E se não quis fazer dessa data nada tão diferente, não foi por fuga. É porque desde aquele dia tenho vivido essa morte todos os dias. Ela passou por mim, me deixou nua frente à possibilidade de minha própria finitude, me despiu de tantas certezas… me colocou de volta num caminho antes relegado às férias, ao final de semana, ao período que se reserva para viver – se for capaz – o que nos gera vida, o que nos nutre a alma.

A partir daquele dia, comecei um longo, longo reajuste. Quis despir de mim o que não servia. Percebi – com dor – que muitos desses excessos tem raiz em apegos profundos, em tesouros, na minha própria personalidade. Em medos. Percebi espantada que apesar de ter vivido uma experiência de despedida, repleta de sangue e de dor, ela tinha sido algo tão verdadeiro e vivo que me colocou em cheque. Colocou em evidência a palheta pastel dos meus medos cotidianos, e me fez perceber que, no fundo, junto com aquela dor havia um êxtase em estar plena e inteira em tudo o que a vida oferece.

Não que se possa viver diariamente naquela intensidade, mas deixar de viver por temer as cores vivas, por temer o vermelho vivo, era pior do que a morte.

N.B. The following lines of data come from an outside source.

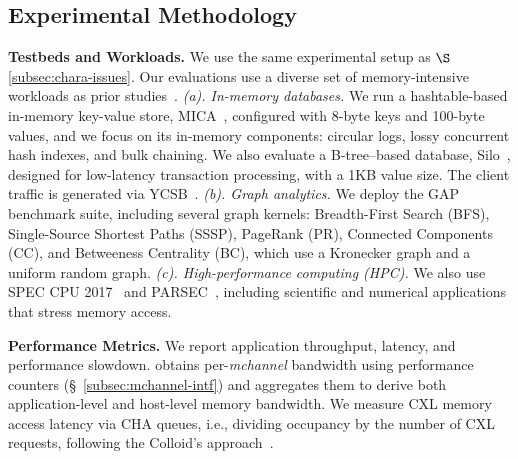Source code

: \subsection{Experimental Methodology}
\label{subsec:eval-exp-methodology}

{\bf Testbeds and Workloads.} We use the same experimental setup as $\S$\ref{subsec:chara-issues}. Our evaluations use a diverse set of memory-intensive workloads as prior studies~\cite{nomad-osdi24,memstrata-osdi24,soar-osdi25,colloid-sosp24}.
%
{\it (a). In-memory databases.} We run a hashtable-based in-memory key-value store, MICA~\cite{mica-nsdi14}, configured with 8-byte keys and 100-byte values, and we focus on its in-memory components: circular logs, lossy concurrent hash indexes, and bulk chaining. We also evaluate a B-tree–based database, Silo~\cite{silo-sosp13}, designed for low-latency transaction processing, with a 1KB value size. The client traffic is generated via YCSB~\cite{ycsb-socc}.
{\it (b). Graph analytics.} We deploy the GAP~\cite{gap-arxiv} benchmark suite, including several graph kernels: Breadth-First Search (BFS), Single-Source Shortest Paths (SSSP), PageRank (PR), Connected Components (CC), and Betweeness Centrality (BC), which use a Kronecker graph and a uniform random graph.
%
{\it (c). High-performance computing (HPC).} We also use SPEC CPU 2017~\cite{spec-cpu} and PARSEC~\cite{bienia2008parsec}, including scientific and numerical applications that stress memory access.

\noindent
{\bf Performance Metrics.} We report application throughput, latency, and performance slowdown. 
\sys obtains per-\textit{mchannel} bandwidth using performance counters (\S~\ref{subsec:mchannel-intf}) and aggregates them to derive both application-level and host-level memory bandwidth. We measure CXL memory access latency via CHA queues, i.e., dividing occupancy by the number of CXL requests, following the Colloid's approach~\cite{colloid-sosp24}.

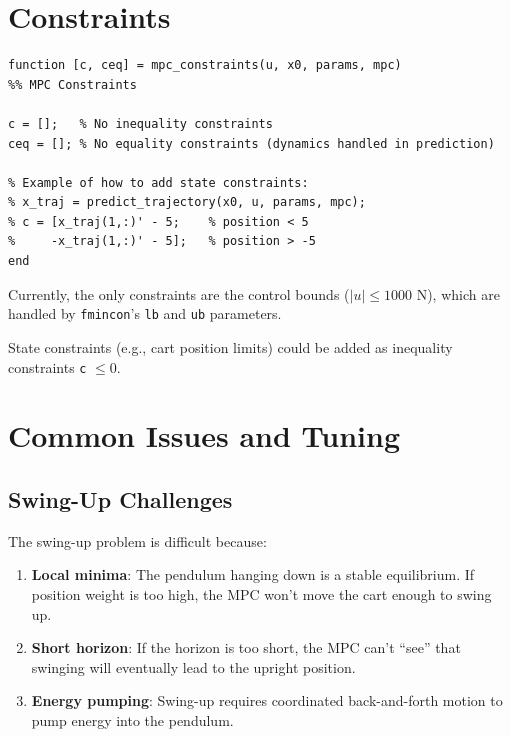 \documentclass[11pt]{article}
\begin{document}
\section{Constraints}

\begin{lstlisting}
function [c, ceq] = mpc_constraints(u, x0, params, mpc)
%% MPC Constraints

c = [];   % No inequality constraints
ceq = []; % No equality constraints (dynamics handled in prediction)

% Example of how to add state constraints:
% x_traj = predict_trajectory(x0, u, params, mpc);
% c = [x_traj(1,:)' - 5;    % position < 5
%     -x_traj(1,:)' - 5];   % position > -5
end
\end{lstlisting}

Currently, the only constraints are the control bounds ($|u| \leq 1000$ N), which are handled by \texttt{fmincon}'s \texttt{lb} and \texttt{ub} parameters.

State constraints (e.g., cart position limits) could be added as inequality constraints \texttt{c} $\leq 0$.

\section{Common Issues and Tuning}

\subsection{Swing-Up Challenges}

The swing-up problem is difficult because:
\begin{enumerate}
    \item \textbf{Local minima}: The pendulum hanging down is a stable equilibrium. If position weight is too high, the MPC won't move the cart enough to swing up.

    \item \textbf{Short horizon}: If the horizon is too short, the MPC can't ``see'' that swinging will eventually lead to the upright position.

    \item \textbf{Energy pumping}: Swing-up requires coordinated back-and-forth motion to pump energy into the pendulum.
\end{enumerate}
\end{document}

Por isso, talvez, não senti falta desse luto com data marcada. Mas agradeço à vida por ter trazido a você, companheiro amado, uma experiência correlata para que você pudesse sentir um pouco daquela verdade, ainda que fosse na pele de outra pessoa – e bem-vinda seja ela que te mostrou o indizível desse momento. Benditas sejam suas mãos, para que possam conduzi-la, a cada massagem, a um lugar de alento, de desapego, de aceitação. E, talvez, longe de toda pressão de se fazer forte, de ser aquela mão que amparou o meu pranto, você possa ter liberdade de visitar esse lugar esquecido, e também, agora, dizer adeus.